Is it wise to keep up the charade that an economy can be built sustainably on massive debt , and on eternally rising house prices ...

... and the signal we're sending to millennials ... to those entering the work place : Saving is for suckers ! .... smart people borrow as much as they can , property is backstopped by the NZ Reverse Bank into only ever going up ...

Savers like myself will continue to find alternative stores of value. The NZD is still required for utilities and rent but I try to put my excess dollars to work off shore.

Can you share with us where these offshore unicorns preserving the value of their currency are?

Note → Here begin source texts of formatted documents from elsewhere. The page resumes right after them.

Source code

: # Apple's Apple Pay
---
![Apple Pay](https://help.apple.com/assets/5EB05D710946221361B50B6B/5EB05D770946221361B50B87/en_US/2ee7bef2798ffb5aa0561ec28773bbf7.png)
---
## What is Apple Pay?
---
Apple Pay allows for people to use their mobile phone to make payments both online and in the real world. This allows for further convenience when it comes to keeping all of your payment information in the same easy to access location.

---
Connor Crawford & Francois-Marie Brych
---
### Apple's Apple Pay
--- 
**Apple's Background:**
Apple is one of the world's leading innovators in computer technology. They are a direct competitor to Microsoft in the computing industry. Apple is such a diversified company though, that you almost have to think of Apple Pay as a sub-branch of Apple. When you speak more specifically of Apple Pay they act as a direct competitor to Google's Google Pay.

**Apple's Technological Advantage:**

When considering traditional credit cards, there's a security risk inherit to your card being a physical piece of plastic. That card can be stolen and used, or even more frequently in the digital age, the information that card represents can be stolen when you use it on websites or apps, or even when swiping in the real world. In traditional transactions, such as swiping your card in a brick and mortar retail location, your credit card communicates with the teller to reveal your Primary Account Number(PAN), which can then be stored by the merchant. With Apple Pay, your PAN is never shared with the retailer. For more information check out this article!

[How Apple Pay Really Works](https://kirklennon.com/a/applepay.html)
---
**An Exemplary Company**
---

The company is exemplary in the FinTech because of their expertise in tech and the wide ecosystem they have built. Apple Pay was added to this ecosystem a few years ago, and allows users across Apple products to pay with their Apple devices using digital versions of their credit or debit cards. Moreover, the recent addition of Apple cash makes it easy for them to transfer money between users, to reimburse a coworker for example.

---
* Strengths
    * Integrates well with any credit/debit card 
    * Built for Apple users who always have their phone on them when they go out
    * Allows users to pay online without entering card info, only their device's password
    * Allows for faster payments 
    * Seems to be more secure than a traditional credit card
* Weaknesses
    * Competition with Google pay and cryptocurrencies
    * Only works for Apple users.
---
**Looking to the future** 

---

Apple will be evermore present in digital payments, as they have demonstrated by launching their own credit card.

In Europe, UK, US Japan central banks own up to 40% of total sovereign debt, not to mention also repo-funding trillions of other securities. Interest rates are negative in Japan, Switzerland and Europe. All also have trillions in un-funded pension liabilities off balance sheet and most have negative term real interest rates as well. Australia & NZ are growing only due to migration but still look positively virtuous in comparison. Anyone looking to central banks to preserve the value of their cash is a fool.

"But what will cutting the OCR from its record low actually achieve?" It will achieve what it always achieves. Inflated asset prices, a move further away from productivity to speculation, errosion of the value of savings and income from regular jobs and an increased level of personal debt. But hey, as long as we expand the money supply we can say we're growing right??

The direct controlling of volume of money did result in hyperinflation in 70s. Now, the indirect effort to control money has resulted in crazy credit growth and asset price inflation (instead of consumer prices and wages).
The real problem is that in both cases (i.e. direct control of credit supply and controlling the interest rate), the central bank is not a truly impartial and indifferent "balancing" force. The QE is a clear example of trying to artificially inflate things to create an artificial wind to propel the economy ship forward artificially. How long this can be sustained?

It's almost as if centralised control of money directly or indirectly doesn't work....
We are to imperfect as humans to expect systems with centralised control structures to be fair, balanced and with out bias or ulterior motive. That's why money wasn't designed that way originally.

When the RBNZ announced likely rate cuts I understood they were saying recession is on the horizon so stimulate with an OCR reduction-conventional wisdom that has worked historically. I reckon initial OCR cuts will work short term but looking back to as far as the 60s it has required cuts of 3-6% to reverse a recession and neither NZ or any major capitalist country has rates in excess of 3% so what is plan B - remove cash/create a crypto currency or suffer the pain?